CLEVELAND, March 31, 2011 /PRNewswire/ -- Forest City Enterprises, Inc., (NYSE: FCEA and FCEB) today announced that it has closed a new, $425 million revolving credit facility with a 13-member bank group. The new, three-year facility with an additional one-year extension option, also allows for additional banks to join the group, up to a maximum line of $450 million.
"This closing is an important step in preparing Forest City to take advantage of improving conditions in real estate and in the markets we serve," said Charles A. Ratner, Forest City president and chief executive officer. "The new line has more favorable pricing and covenants, as well as a longer term with an extension option, all of which will be beneficial in managing our business going forward and taking advantage of future growth opportunities. We're gratified by the support and confidence shown by the members of our bank group in bringing this new credit facility to closing. I also want to congratulate our internal finance team, led by Bob O'Brien and Judith Wolfe, for all of their efforts."

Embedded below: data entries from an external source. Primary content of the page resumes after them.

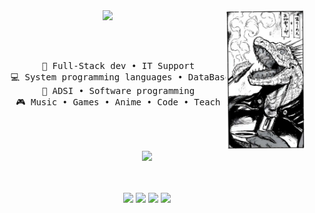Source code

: <div align="center">
<img src="https://github.com/AndriunGg/AndriunGg/blob/main/img/042ab0f4083bd7d3c7d6fbe8135377a7.jpg" width="25%" align="right" />
<img src="https://readme-typing-svg.demolab.com?font=Fira+Code&weight=500&size=50&pause=1000&color=FFFFFF&center=true&vCenter=true&multiline=true&width=1300&height=140&lines=Hi%2C+Hi;I'm+AndriunGg" width="70%" />


<br><br>
<pre>
    💼 Full-Stack dev • IT Support
    💻 System programming languages • DataBase
    📖 ADSI • Software programming
    🎮 Music • Games • Anime • Code • Teach
    
</pre>
<br><br>
<img src="https://raw.githubusercontent.com/innng/innng/master/assets/kyubey.gif" height="40" />
<br><br><br>
    
[![](https://img.shields.io/badge/LinkedIn-0077B5?style=for-the-badge&logo=linkedin&logoColor=white)](https://www.linkedin.com/in/andriun-hernandez-852453312/)
[![](https://img.shields.io/badge/Instagram-E4405F?style=for-the-badge&logo=instagram&logoColor=white)](https://www.instagram.com/andriungg/)
[![](https://img.shields.io/badge/X-000000?style=for-the-badge&logo=x&logoColor=white)](https://x.com/sadriggg)
[![](https://img.shields.io/badge/Discord-5865F2?style=for-the-badge&logo=discord&logoColor=white)](https://enka.network/u/Inng/1A4HU1/10000069/1985924/)
</div>

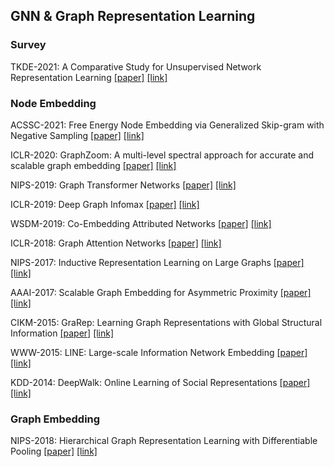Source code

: ## GNN & Graph Representation Learning


### Survey

TKDE-2021: A Comparative Study for Unsupervised Network Representation Learning [[paper]](./papers/A_Comparative_Study_for_Unsupervised_Network_Representation_Learning.pdf) [[link]](https://ieeexplore.ieee.org/document/8890798)



### Node Embedding


ACSSC-2021: Free Energy Node Embedding via Generalized Skip-gram with Negative Sampling [[paper]](./papers/2105.09182.pdf) [[link]](https://arxiv.org/abs/2105.09182)


ICLR-2020: GraphZoom: A multi-level spectral approach for accurate and scalable graph embedding [[paper]](./papers/1910.02370.pdf) [[link]](https://arxiv.org/abs/1910.02370)


NIPS-2019: Graph Transformer Networks [[paper]](./papers/1911.06455.pdf) [[link]](https://arxiv.org/abs/1911.06455)


ICLR-2019: Deep Graph Infomax [[paper]](./papers/1809.10341.pdf) [[link]](https://arxiv.org/abs/1809.10341)


WSDM-2019: Co-Embedding Attributed Networks [[paper]](./papers/3289600.3291015.pdf) [[link]](https://dl.acm.org/doi/10.1145/3289600.3291015)


ICLR-2018: Graph Attention Networks [[paper]](./papers/1710.10903.pdf) [[link]](https://arxiv.org/abs/1710.10903)


NIPS-2017: Inductive Representation Learning on Large Graphs [[paper]](./papers/1706.02216.pdf) [[link]](https://arxiv.org/abs/1706.02216)


AAAI-2017: Scalable Graph Embedding for Asymmetric Proximity [[paper]](./papers/10878-Article_Text-14406-1-2-20201228.pdf) [[link]](https://ojs.aaai.org/index.php/AAAI/article/view/10878)


CIKM-2015: GraRep: Learning Graph Representations with Global Structural Information [[paper]](./papers/2806416.2806512.pdf) [[link]](https://dl.acm.org/doi/10.1145/2806416.2806512)


WWW-2015: LINE: Large-scale Information Network Embedding [[paper]](./papers/1503.03578.pdf) [[link]](https://arxiv.org/abs/1503.03578)


KDD-2014: DeepWalk: Online Learning of Social Representations [[paper]](./papers/1403.6652.pdf) [[link]](https://arxiv.org/abs/1403.6652)




### Graph Embedding


NIPS-2018: Hierarchical Graph Representation Learning with Differentiable Pooling
[[paper]](./papers/1806.08804.pdf) [[link]](https://arxiv.org/abs/1806.08804)

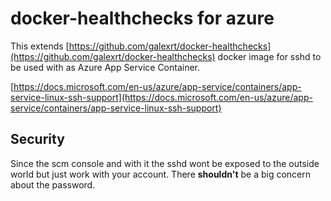 # docker-healthchecks for azure

This extends [https://github.com/galexrt/docker-healthchecks](https://github.com/galexrt/docker-healthchecks) docker image for sshd to be used with as Azure App Service Container.

[https://docs.microsoft.com/en-us/azure/app-service/containers/app-service-linux-ssh-support](https://docs.microsoft.com/en-us/azure/app-service/containers/app-service-linux-ssh-support)

## Security
Since the scm console and with it the sshd wont be exposed to the outside world but just work with your account. There **shouldn't** be a big concern about the password.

Key Bank National Association will serve as Administrative Agent, PNC Bank National Association will serve as Syndication Agent, and Bank of America, N.A. will serve as Documentation Agent for the group. Eleven banks that were members of the Company's prior bank group, along with two new banks, are part of the new facility. The new facility replaces Forest City's prior revolving credit facility, which was scheduled to mature in February, 2012.
About Forest City
Forest City Enterprises, Inc. is a NYSE-listed national real estate company with $11.8 billion in total assets. The Company is principally engaged in the ownership, development, management and acquisition of commercial and residential real estate and land throughout the United States. For more information, visit www.forestcity.net.
Safe Harbor Language
Statements made in this news release that state the Company's or management's intentions, hopes, beliefs, expectations or predictions of the future are forward-looking statements. The Company's actual results could differ materially from those expressed or implied in such forward-looking statements due to various risks, uncertainties and other factors. Risks and factors that could cause actual results to differ materially from those in the forward-looking statements include, but are not limited to, the impact of current lending and capital market conditions on our liquidity, ability to finance or refinance projects and repay our debt, the impact of the current economic environment on our ownership, development and management of our real estate portfolio, general real estate investment and development risks, vacancies in our properties, further downturns in the housing market, competition, illiquidity of real estate investments, bankruptcy or defaults of tenants, anchor store consolidations or closings, international activities, the impact of terrorist acts, risks associated with an investment in a professional sports team, our substantial debt leverage and the ability to obtain and service debt, the impact of restrictions imposed by our credit facility and senior debt, exposure to hedging agreements, the level and volatility of interest rates, the continued availability of tax-exempt government financing, the impact of credit rating downgrades, effects of uninsured or underinsured losses, effects of a downgrade or failure of our insurance carriers, environmental liabilities, conflicts of interest, risks associated with the sale of tax credits, risks associated with developing and managing properties in partnership with others, the ability to maintain effective internal controls, compliance with governmental regulations, increased legislative and regulatory scrutiny of the financial services industry, volatility in the market price of our publicly traded securities, inflation risks, litigation risks, as well as other risks listed from time to time in the Company's SEC filings, including but not limited to, the Company's annual and quarterly reports.